In the material below, identify each line bearing the word "relative". Reproduce those lines.

• **MATERIAL FOR THIS TASK**:
=== Begin Enclosure ===
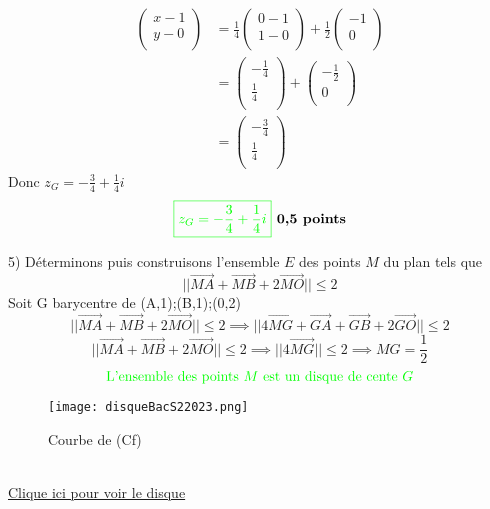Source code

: \documentclass[12pt]{article}
\begin{document}
\begin{itemize}
\begin{align*}
\begin{pmatrix}x-1 \\y-0 \\ \end{pmatrix} &=\frac{1}{4}\begin{pmatrix}0-1 \\1-0 \\ \end{pmatrix}+\frac{1}{2}\begin{pmatrix}-1 \\0 \\ \end{pmatrix} \\
&=\begin{pmatrix}-\frac{1}{4} \\ \frac{1}{4} \\ \end{pmatrix}+\begin{pmatrix}-\frac{1}{2} \\0 \\ \end{pmatrix}\\
&=\begin{pmatrix}-\frac{3}{4} \\ \frac{1}{4} \\ \end{pmatrix}
\end{align*}
Donc \( z_{G}=-\frac{3}{4}+\frac{1}{4}i \)
\[
\textcolor{green}{\boxed{ z_{G}=-\frac{3}{4}+\frac{1}{4}i }} \textbf{ 0,5 points}
\]
\end{itemize}

5) Déterminons puis construisons l'ensemble \( E \) des points \( M \) du plan tels que
\[
||\overrightarrow{MA} + \overrightarrow{MB} + 2\overrightarrow{MO}|| \leq 2
\]
Soit G barycentre de (A,1);(B,1);(0,2)
\[
||\overrightarrow{MA} + \overrightarrow{MB} + 2\overrightarrow{MO}|| \leq 2\implies
||4\overrightarrow{MG} +\overrightarrow{GA}+\overrightarrow{GB} + 2\overrightarrow{GO}|| \leq 2
\] 
\[
||\overrightarrow{MA} + \overrightarrow{MB} + 2\overrightarrow{MO}|| \leq 2\implies
||4\overrightarrow{MG}|| \leq 2\implies MG=\frac{1}{2}
\] 
\[\textcolor{green}{ \text{L'ensemble des points $M$ est un disque de cente $G$} }\]
\begin{figure}[h]
\centering
\texttt{[image: disqueBacS22023.png]}
\caption{Courbe de (Cf)}
\label{fig:monimage}
\end{figure}\\
\href{https://www.geogebra.org/classic/x9c5uduz}{Clique ici pour voir le disque}
\end{document}
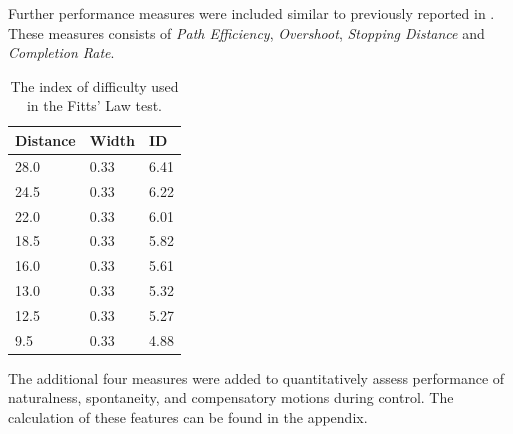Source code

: Further performance measures were included similar to previously reported in \cite{Scheme2013, Scheme2013a}. These measures consists of \textit{Path Efficiency}, \textit{Overshoot}, \textit{Stopping Distance} and \textit{Completion Rate}.
\begin{table}[H]
	\centering
	\caption{The index of difficulty used in the Fitts' Law test.}
	\label{tab:P:ID}
	\begin{tabular}{lll}
		
		Distance		 & Width	         & ID				   \\ \hline \hline
		28.0     & 0.33 & 6.41                \\ %
		24.5     & 0.33 & 6.22                \\ %
		22.0     & 0.33 & 6.01                \\ %
		18.5     & 0.33 & 5.82                \\ %
		16.0     & 0.33 & 5.61                \\ %
		13.0     & 0.33 & 5.32                \\ %
		12.5     & 0.33 & 5.27                \\ %
		9.5      & 0.33 & 4.88                \\ \hline \hline
	\end{tabular}
\end{table}
The additional four measures were added to quantitatively assess performance of naturalness, spontaneity, and compensatory motions during control. The calculation of these features can be found in the appendix. 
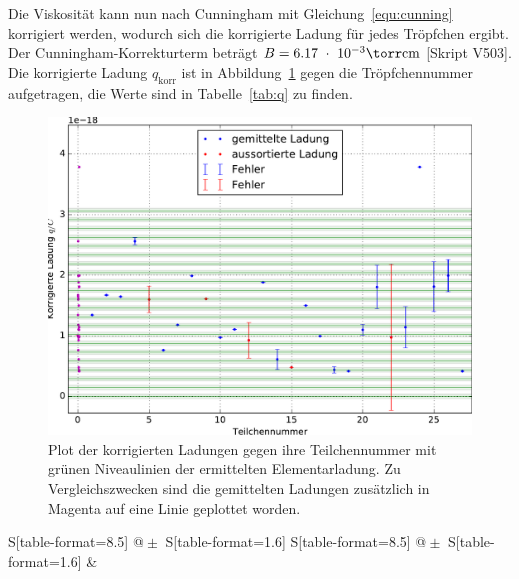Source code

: Die Viskosität kann nun nach Cunningham mit Gleichung~\eqref{equ:cunning} korrigiert werden, wodurch sich die korrigierte Ladung für jedes Tröpfchen ergibt. Der Cunningham-Korrekturterm beträgt $B = 6.17~\cdot~10^{-3} \si{\torr\cm}$ [Skript V503]. Die korrigierte Ladung $q_{\mathrm{korr}}$ ist in Abbildung~\ref{fig:ladung} gegen die Tröpfchennummer aufgetragen, die Werte sind in Tabelle~\ref{tab:q} zu finden.

\begin{figure}[H]
  \centering
  \includegraphics[width=0.5\textheight]{../plots/ladung3.pdf}
  \caption{Plot der korrigierten Ladungen gegen ihre Teilchennummer mit grünen Niveaulinien der ermittelten Elementarladung. Zu Vergleichszwecken sind die gemittelten Ladungen zusätzlich in Magenta auf eine Linie geplottet worden.}
\label{fig:ladung}
\end{figure}

\begin{table}[H]
  \centering
  \caption{Gemittelte Ladungen $q$ und korrigierte Ladungen $q_{\mathrm{korr}}$.}
\label{tab:q}
  \begin{tabular}{
      S[table-format=8.5]
      @{${}\pm{}$}
      S[table-format=1.6]
      S[table-format=8.5]
      @{${}\pm{}$}
      S[table-format=1.6]
      }
      \toprule
       & \\
      \midrule
      \bottomrule
  \end{tabular}
\end{table}

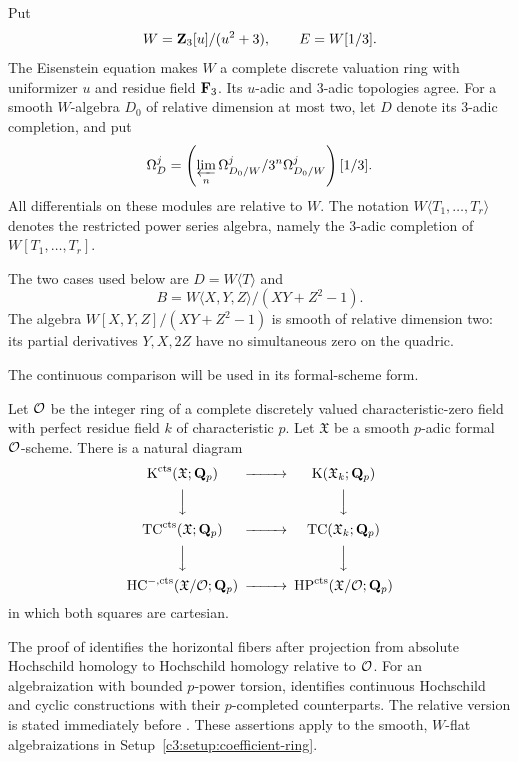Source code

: \begin{setup}\label{c3:setup:coefficient-ring}
Put
\[
 W=\CthreeZ_3[u]/(u^2+3),\qquad E=W[1/3].
\]
The Eisenstein equation makes $W$ a complete discrete valuation ring
with uniformizer $u$ and residue field $\CthreeF_3$.
Its $u$-adic and $3$-adic topologies agree.
For a smooth $W$-algebra $D_0$ of relative dimension at most two, let
$D$ denote its $3$-adic completion, and put
\[
 \Omega_D^j=
 \left(\varprojlim_n\Omega^j_{D_0/W}/3^n\Omega^j_{D_0/W}\right)[1/3].
\]
All differentials on these modules are relative to $W$.
The notation $W\langle T_1,\ldots,T_r\rangle$ denotes the restricted
power series algebra, namely the $3$-adic completion of
$W[T_1,\ldots,T_r]$.

The two cases used below are $D=W\langle T\rangle$ and
\[
 B=W\langle X,Y,Z\rangle/(XY+Z^2-1).
\]
The algebra $W[X,Y,Z]/(XY+Z^2-1)$ is smooth of relative dimension two:
its partial derivatives $Y,X,2Z$ have no simultaneous zero on the
quadric.
\end{setup}

The continuous comparison will be used in its formal-scheme form.

\begin{proposition}\label{c3:prop:continuous-comparison}
Let $\CthreecO$ be the integer ring of a complete discretely valued
characteristic-zero field with perfect residue field $k$ of
characteristic $p$. Let $\mathfrak X$ be a smooth $p$-adic formal
$\CthreecO$-scheme. There is a natural diagram
\begin{equation}\label{c3:eq:continuous-comparison}
\begin{CD}
 \CthreeK^\Cthreects(\mathfrak X;\CthreeQ_p)
     @>>> \CthreeK(\mathfrak X_k;\CthreeQ_p)\\
 @VVV @VVV\\
 \CthreeTC^\Cthreects(\mathfrak X;\CthreeQ_p)
     @>>> \CthreeTC(\mathfrak X_k;\CthreeQ_p)\\
 @VVV @VVV\\
 \CthreeHC^{-,\Cthreects}(\mathfrak X/\CthreecO;\CthreeQ_p)
     @>>> \CthreeHP^\Cthreects(\mathfrak X/\CthreecO;\CthreeQ_p)
\end{CD}
\end{equation}
in which both squares are cartesian.
\end{proposition}

The proof of \cite[Proposition~4.10]{AMMN} identifies the horizontal
fibers after projection from absolute Hochschild homology to
Hochschild homology relative to $\CthreecO$.
For an algebraization with bounded $p$-power torsion,
\cite[Proposition~4.2]{AMMN} identifies continuous Hochschild and cyclic
constructions with their $p$-completed counterparts.
The relative version is stated immediately before
\cite[Proposition~4.10]{AMMN}.
These assertions apply to the smooth, $W$-flat algebraizations in
Setup~\ref{c3:setup:coefficient-ring}.

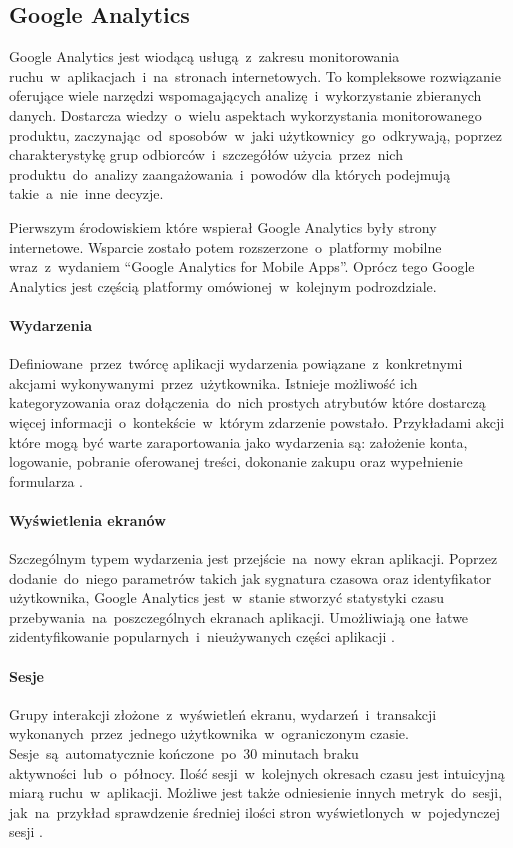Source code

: \subsection{Google Analytics}
\label{sec:ga}
Google Analytics jest wiodącą usługą~z~zakresu monitorowania ruchu~w~aplikacjach~i~na~stronach internetowych. To kompleksowe rozwiązanie oferujące wiele narzędzi wspomagających analizę~i~wykorzystanie zbieranych danych. Dostarcza wiedzy~o~wielu aspektach wykorzystania monitorowanego produktu, zaczynając~od~sposobów~w~jaki użytkownicy~go~odkrywają, poprzez charakterystykę grup odbiorców~i~szczegółów użycia~przez~nich produktu~do~analizy zaangażowania~i~powodów dla których podejmują takie~a~nie~inne decyzje.

Pierwszym środowiskiem które wspierał Google Analytics były strony internetowe. Wsparcie zostało potem rozszerzone~o~platformy mobilne wraz~z~wydaniem ``Google Analytics for Mobile Apps''. Oprócz tego Google Analytics jest częścią platformy  omówionej~w~kolejnym podrozdziale.


\paragraph{Wydarzenia}
\label{par:ga-events}
Definiowane~przez~twórcę aplikacji wydarzenia powiązane~z~konkretnymi akcjami wykonywanymi~przez~użytkownika. Istnieje możliwość ich kategoryzowania oraz dołączenia~do~nich prostych atrybutów które dostarczą więcej informacji~o~kontekście~w~którym zdarzenie powstało. Przykładami akcji które mogą być warte zaraportowania jako wydarzenia są: założenie konta, logowanie, pobranie oferowanej treści, dokonanie zakupu oraz wypełnienie formularza \cite{GA_Events}.

\paragraph{Wyświetlenia ekranów}
Szczególnym typem wydarzenia jest przejście~na~nowy ekran aplikacji. Poprzez dodanie~do~niego parametrów takich jak sygnatura czasowa oraz identyfikator użytkownika, Google Analytics jest~w~stanie stworzyć statystyki czasu przebywania~na~poszczególnych ekranach aplikacji. Umożliwiają one łatwe zidentyfikowanie popularnych~i~nieużywanych części aplikacji \cite{GA_Pages}.

\paragraph{Sesje}
Grupy interakcji złożone~z~wyświetleń ekranu, wydarzeń~i~transakcji wykonanych~przez~jednego użytkownika~w~ograniczonym czasie. Sesje~są~automatycznie kończone~po~30 minutach braku aktywności~lub~o~północy. Ilość sesji~w~kolejnych okresach czasu jest intuicyjną miarą ruchu~w~aplikacji. Możliwe jest także odniesienie innych metryk~do~sesji, jak~na~przykład sprawdzenie średniej ilości stron wyświetlonych~w~pojedynczej sesji \cite{GA_Sessions}.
=== End Enclosure ===
• **TASK SOLUTION**:
For a smooth $W$-algebra $D_0$ of relative dimension at most two, let
All differentials on these modules are relative to $W$.
The algebra $W[X,Y,Z]/(XY+Z^2-1)$ is smooth of relative dimension two:
Hochschild homology relative to $\CthreecO$.
The relative version is stated immediately before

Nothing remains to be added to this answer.